KPI: scrap

Scrap: The output of a production process that is not finished goods or WIP (work in progress). Scrap usually costs money and time.

Scrap is usually a waste of:

1. Materials– usually you cannot recycle the material, but even if you can, most of the time the recycling process produces scrap too, or some of the materials are contaminated and cannot be recycled.
2. Rework time– the scrap that is being produced takes the machine time that produces the goods. For example, if a machine produces 80% goods and 20% scrap, by reducing the scrap to 12% we can get 10% more goods output at the same operating cost.
3. Energy– when we produce scrap, we waste energy. When we recycle, we use twice the energy to get the same result.
4. Handling– it takes a lot of effort to handle scrap, It needs to be moved from the machine to the storage location. From there to the recycling facility. Then back again to the storage location as raw materials.
5. Disposal cost – sometimes when scrap cannot be recycled we need to pay someone to remove the materials from the factory.
6. Quality assurance cost– if the production process creates a lot of scrap, then the quality assurance process should be tighter and that means more manpower and resources. For example, If your process produces 1% scrap, you need much less quality assurance resource than if you have 30% scrap if you want the customer to have the same positive experience.

Usually we can find 3 major scraps (we need to separate them because  we fix them differently):

1. Bad products– material/WIP that was transformed to a product, but is not in the QA spec.
2. Rework– bad products that need minor adjustment to become good products.
3. First Material– every time the tool starts it usually consumes materials and creates off spec materials due to unadjusted parameters, The tool needs to get warmer, The first material “cleans” the machine, and so on.

Cost of scrap could be calculated in one of the following ways:

• Calculating the actual cost needed using the 6 wastes above. This is not easy to calculate and needs many assumptions. This type of calculation is very important to understand why we need to allocate resources for QA.
• Calculating the cost of the finished goods.Since each piece of finished goods has a value as inventory, we can give scrap the value of the finished goods. Example: if we produce finished product XXX that has a value of $100 per unit/ton, then if we produce 1,000 products and 200 pieces of scrap, we produced $100,000 of goods and $20,000 of scrap. This method is very easy to calculate and allows us to use % of scrap from the total batch.

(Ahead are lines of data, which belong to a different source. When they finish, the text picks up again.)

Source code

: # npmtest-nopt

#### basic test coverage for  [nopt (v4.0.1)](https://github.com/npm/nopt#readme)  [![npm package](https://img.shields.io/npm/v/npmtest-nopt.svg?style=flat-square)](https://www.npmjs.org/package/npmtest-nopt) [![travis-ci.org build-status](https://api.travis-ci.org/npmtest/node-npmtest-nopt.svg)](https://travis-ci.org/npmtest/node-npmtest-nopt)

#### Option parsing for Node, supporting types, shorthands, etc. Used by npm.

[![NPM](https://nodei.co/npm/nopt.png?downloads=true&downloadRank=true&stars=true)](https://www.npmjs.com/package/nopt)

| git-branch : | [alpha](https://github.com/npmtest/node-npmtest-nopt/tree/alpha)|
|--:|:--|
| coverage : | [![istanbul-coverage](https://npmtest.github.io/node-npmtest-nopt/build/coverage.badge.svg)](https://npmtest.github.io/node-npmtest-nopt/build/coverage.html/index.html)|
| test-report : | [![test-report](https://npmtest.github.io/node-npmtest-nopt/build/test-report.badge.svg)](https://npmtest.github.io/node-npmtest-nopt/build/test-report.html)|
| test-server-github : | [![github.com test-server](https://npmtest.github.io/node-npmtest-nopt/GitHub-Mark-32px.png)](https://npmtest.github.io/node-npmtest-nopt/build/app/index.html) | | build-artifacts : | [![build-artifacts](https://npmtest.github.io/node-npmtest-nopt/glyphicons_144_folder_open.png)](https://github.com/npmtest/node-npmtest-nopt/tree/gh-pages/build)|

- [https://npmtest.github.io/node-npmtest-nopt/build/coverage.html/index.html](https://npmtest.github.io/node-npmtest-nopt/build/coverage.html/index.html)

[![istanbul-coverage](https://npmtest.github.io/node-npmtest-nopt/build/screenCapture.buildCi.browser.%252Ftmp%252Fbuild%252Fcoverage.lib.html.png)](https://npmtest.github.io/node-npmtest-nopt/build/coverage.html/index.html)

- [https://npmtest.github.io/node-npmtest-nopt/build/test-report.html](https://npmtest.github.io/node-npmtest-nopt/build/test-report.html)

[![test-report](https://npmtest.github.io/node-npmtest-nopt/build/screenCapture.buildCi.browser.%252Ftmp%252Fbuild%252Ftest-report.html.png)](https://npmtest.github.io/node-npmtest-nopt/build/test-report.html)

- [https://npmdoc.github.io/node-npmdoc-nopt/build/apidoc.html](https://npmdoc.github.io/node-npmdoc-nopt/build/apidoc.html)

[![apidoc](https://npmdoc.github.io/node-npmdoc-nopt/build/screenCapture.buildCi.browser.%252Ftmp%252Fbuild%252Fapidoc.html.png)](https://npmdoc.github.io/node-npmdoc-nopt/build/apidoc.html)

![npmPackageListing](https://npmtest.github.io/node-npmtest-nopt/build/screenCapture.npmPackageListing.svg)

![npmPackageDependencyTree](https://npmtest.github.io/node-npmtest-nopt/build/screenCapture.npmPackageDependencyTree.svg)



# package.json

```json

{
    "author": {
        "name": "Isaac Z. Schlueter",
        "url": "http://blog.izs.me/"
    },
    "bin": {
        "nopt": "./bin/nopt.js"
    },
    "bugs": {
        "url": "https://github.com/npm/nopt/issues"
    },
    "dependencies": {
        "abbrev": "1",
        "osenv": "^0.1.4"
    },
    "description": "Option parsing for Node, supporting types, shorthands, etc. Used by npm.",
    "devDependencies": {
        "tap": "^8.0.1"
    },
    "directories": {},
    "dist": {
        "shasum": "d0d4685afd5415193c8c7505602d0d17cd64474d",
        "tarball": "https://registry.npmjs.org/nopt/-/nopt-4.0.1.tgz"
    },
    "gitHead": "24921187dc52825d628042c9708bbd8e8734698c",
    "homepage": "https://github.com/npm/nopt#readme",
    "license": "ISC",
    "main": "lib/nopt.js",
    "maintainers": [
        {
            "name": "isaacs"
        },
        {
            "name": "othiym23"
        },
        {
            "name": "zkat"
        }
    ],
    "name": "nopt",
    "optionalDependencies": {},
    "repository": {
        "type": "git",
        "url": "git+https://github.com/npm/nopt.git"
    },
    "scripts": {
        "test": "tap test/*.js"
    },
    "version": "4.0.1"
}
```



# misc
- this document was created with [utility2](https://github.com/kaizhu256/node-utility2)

 Since there are 3 scrap categories, we have many possible graph variations:

1. Scrap (quantity) stack bar by month

Short description: the number of scrap produced each month (even if it was recycled later)

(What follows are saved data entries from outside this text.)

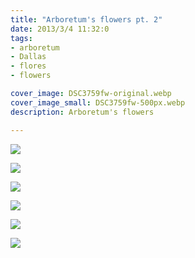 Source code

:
 ```yaml
---
title: "Arboretum's flowers pt. 2"
date: 2013/3/4 11:32:0
tags: 
- arboretum
- Dallas
- flores
- flowers

cover_image: DSC3759fw-original.webp
cover_image_small: DSC3759fw-500px.webp
description: Arboretum's flowers

---
```

[![](DSC3759fw)](DSC3759fw-original.webp)

  

[![](DSC3758fw)](DSC3758fw-original.webp)

  

[![](DSC3752fw)](DSC3752fw-original.webp)

  

[![](DSC3791fw)](DSC3791fw-original.webp)

  

[![](DSC3796fw)](DSC3796fw-original.webp)

  

[![](DSC3800fw)](DSC3800fw-original.webp)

Who uses it (importance):  higher management (High), factory management (High), unit management (High)

Description: A stack bar of all the actual scrap quantity produced each month divided to categories (Bad products, Rework, First material). That shows the actual quantity of scrap that the factory needs to deal with.

2. Cost of scrap ($$) stack bar by month

Short description: the cost of scrap produced each month (even if it was recycled later)

Who uses it (importance):  higher management (High), factory management (High), unit management (High)

Description: A stack bar of all the cost of scrap produced each month divided into categories (Bad products, Rework, First material). The KPI shows the actual cost of scrap that the factory needs to deal with. It is a very important figure since it determines the resources given to improve QA and production.  Another variation of this graph can be a show of total scrap cost (without the categories).

3. Percentage of scrap

Short description: the % of scrap from all input materials

Who uses it (importance):  higher management (High), factory management (High), unit management (High)

Description: the % of scrap from the entire material input is very important to understanding how much money we lose in the production process. It can be calculated to each step, to the overall steps, and broken into the basic scrap categories (Bad products, rework, first material).

The basic formula:

• % of scrap = Scrap material / Materials intake (amount of material put into the process)

4. Scrap cost vs. % of scrap – current month

Short description: the cost of scrap for each tool this month vs. the percentage from the total intake

Who uses it (importance):  higher management (Low), factory management (High), unit management (Med)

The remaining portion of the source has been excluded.